EXERCISE DESCRIPTION
Below are entries; tally how many lines hold the string "Gamma" and answer with only that figure.

THE RECORDS

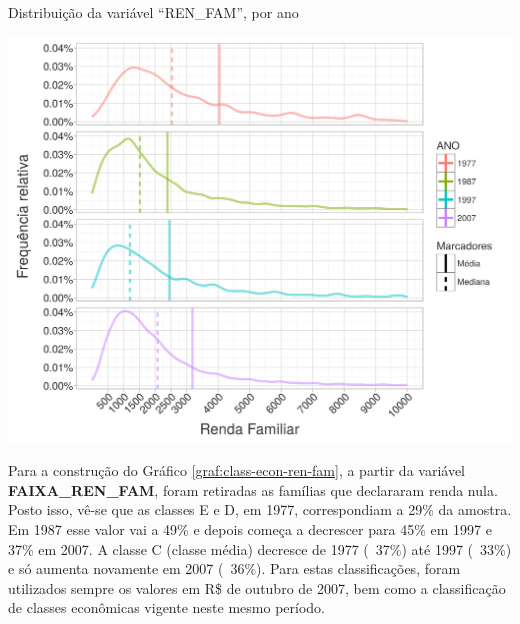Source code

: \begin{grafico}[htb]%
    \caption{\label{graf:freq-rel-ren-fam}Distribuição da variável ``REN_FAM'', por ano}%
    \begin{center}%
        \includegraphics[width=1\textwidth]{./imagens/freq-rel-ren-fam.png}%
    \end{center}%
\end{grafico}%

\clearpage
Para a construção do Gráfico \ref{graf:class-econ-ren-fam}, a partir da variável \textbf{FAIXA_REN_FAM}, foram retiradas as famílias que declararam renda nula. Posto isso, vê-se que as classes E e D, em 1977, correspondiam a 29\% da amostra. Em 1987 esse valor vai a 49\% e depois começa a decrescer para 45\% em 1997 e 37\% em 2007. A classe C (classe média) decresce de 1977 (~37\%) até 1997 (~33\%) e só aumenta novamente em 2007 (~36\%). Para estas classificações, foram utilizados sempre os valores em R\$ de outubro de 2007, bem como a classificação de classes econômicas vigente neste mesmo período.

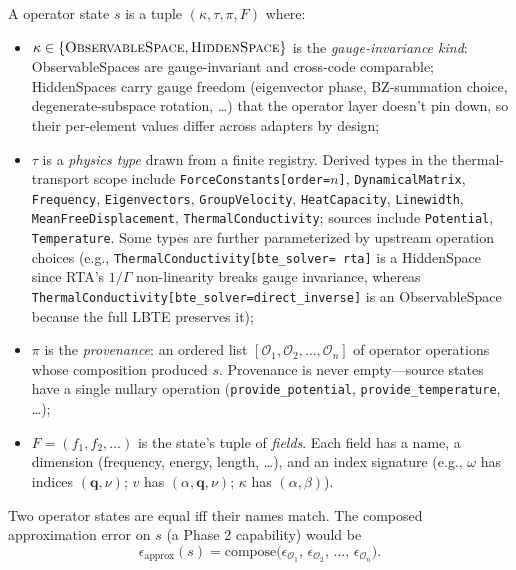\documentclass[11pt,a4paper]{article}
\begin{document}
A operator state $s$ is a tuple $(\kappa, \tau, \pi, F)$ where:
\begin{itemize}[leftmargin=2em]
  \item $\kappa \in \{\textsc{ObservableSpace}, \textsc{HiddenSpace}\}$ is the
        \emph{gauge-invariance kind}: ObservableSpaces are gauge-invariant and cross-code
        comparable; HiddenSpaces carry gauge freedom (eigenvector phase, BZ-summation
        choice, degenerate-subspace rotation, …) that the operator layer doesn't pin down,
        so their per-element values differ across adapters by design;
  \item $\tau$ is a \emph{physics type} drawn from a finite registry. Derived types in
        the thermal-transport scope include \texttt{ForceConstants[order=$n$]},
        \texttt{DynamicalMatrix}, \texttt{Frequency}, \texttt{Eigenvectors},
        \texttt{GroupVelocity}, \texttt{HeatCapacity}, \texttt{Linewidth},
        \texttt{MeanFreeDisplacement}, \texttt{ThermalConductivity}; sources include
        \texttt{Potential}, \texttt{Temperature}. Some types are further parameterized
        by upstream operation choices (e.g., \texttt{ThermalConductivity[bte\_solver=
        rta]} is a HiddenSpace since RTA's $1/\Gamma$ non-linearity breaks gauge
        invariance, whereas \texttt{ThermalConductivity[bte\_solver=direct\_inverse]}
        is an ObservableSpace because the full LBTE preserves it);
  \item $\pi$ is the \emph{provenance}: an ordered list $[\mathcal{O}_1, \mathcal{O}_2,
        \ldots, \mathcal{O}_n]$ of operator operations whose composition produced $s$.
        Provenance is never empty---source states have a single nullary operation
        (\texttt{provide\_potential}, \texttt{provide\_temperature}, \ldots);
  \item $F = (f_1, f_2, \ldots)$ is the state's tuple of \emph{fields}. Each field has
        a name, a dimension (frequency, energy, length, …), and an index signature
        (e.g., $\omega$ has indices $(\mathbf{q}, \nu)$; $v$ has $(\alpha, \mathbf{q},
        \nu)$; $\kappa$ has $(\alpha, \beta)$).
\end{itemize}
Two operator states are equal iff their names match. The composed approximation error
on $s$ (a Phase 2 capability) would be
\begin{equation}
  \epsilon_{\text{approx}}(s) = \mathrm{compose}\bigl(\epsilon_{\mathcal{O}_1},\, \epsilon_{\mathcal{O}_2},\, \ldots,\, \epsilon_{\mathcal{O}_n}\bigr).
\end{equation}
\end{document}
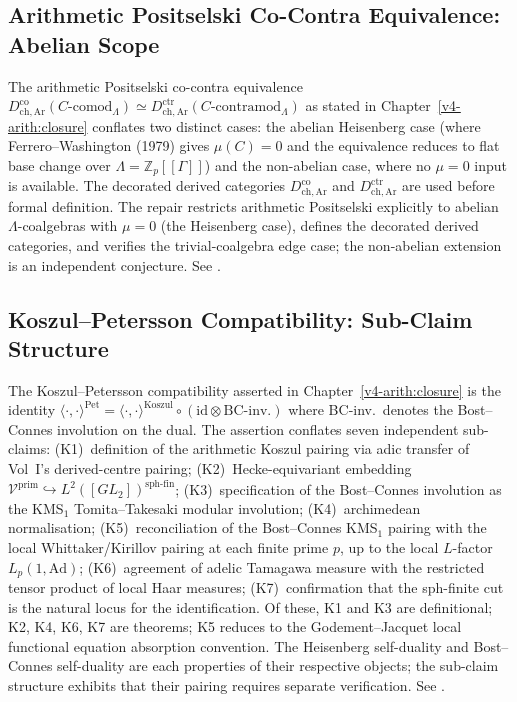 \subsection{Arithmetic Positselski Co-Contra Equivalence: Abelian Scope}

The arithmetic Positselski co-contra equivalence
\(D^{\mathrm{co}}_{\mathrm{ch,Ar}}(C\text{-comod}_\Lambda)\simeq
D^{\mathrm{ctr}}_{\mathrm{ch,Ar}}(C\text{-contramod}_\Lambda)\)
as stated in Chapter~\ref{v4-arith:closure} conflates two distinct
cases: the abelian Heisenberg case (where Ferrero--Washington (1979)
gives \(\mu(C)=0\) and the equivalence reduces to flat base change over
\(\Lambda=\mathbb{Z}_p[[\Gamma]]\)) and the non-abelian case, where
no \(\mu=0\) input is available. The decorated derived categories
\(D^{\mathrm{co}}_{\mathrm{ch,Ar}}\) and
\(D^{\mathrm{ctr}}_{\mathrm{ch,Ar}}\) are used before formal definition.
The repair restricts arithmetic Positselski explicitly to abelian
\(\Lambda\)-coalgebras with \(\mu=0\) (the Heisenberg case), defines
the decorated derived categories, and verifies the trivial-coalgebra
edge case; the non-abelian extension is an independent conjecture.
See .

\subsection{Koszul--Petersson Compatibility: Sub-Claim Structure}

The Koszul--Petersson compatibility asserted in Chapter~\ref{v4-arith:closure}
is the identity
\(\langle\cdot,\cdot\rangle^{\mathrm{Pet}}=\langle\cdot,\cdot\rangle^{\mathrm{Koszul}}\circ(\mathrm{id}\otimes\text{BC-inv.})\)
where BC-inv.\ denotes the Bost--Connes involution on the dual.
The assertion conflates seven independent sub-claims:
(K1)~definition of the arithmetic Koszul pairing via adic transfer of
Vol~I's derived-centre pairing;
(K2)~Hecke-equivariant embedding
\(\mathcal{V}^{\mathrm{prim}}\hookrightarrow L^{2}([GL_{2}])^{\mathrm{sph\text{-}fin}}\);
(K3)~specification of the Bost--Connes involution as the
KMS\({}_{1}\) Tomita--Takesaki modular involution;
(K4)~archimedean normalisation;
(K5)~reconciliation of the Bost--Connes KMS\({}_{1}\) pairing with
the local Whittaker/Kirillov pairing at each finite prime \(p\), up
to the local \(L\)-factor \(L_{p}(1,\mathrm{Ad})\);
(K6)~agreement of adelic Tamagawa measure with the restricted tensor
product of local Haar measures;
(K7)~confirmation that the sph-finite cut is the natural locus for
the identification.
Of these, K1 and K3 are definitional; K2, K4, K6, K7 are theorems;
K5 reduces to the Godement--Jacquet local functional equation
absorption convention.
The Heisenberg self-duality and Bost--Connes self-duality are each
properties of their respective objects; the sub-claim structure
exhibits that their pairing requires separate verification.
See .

COMPLETED TASK
2